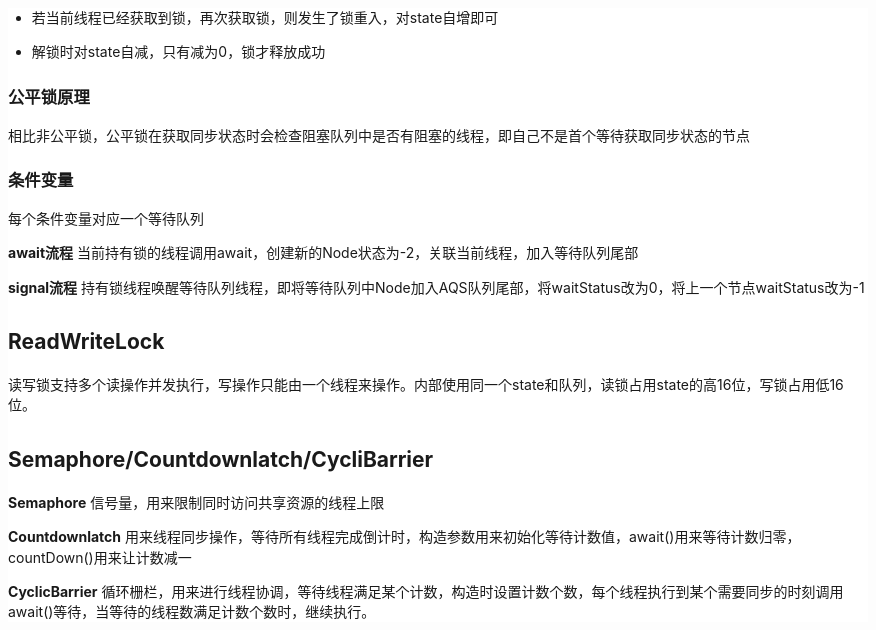 - 若当前线程已经获取到锁，再次获取锁，则发生了锁重入，对state自增即可

- 解锁时对state自减，只有减为0，锁才释放成功

### 公平锁原理

相比非公平锁，公平锁在获取同步状态时会检查阻塞队列中是否有阻塞的线程，即自己不是首个等待获取同步状态的节点

### 条件变量

每个条件变量对应一个等待队列

**await流程** 当前持有锁的线程调用await，创建新的Node状态为-2，关联当前线程，加入等待队列尾部

**signal流程** 持有锁线程唤醒等待队列线程，即将等待队列中Node加入AQS队列尾部，将waitStatus改为0，将上一个节点waitStatus改为-1

## ReadWriteLock

读写锁支持多个读操作并发执行，写操作只能由一个线程来操作。内部使用同一个state和队列，读锁占用state的高16位，写锁占用低16位。

## Semaphore/Countdownlatch/CycliBarrier

**Semaphore** 信号量，用来限制同时访问共享资源的线程上限

**Countdownlatch** 用来线程同步操作，等待所有线程完成倒计时，构造参数用来初始化等待计数值，await()用来等待计数归零，countDown()用来让计数减一

**CyclicBarrier** 循环栅栏，用来进行线程协调，等待线程满足某个计数，构造时设置计数个数，每个线程执行到某个需要同步的时刻调用await()等待，当等待的线程数满足计数个数时，继续执行。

####################

## Exercise goal
Once every line above has been checked for the string "Countdownlatch", give the number of matching lines and nothing more.

## Solution to this exercise
2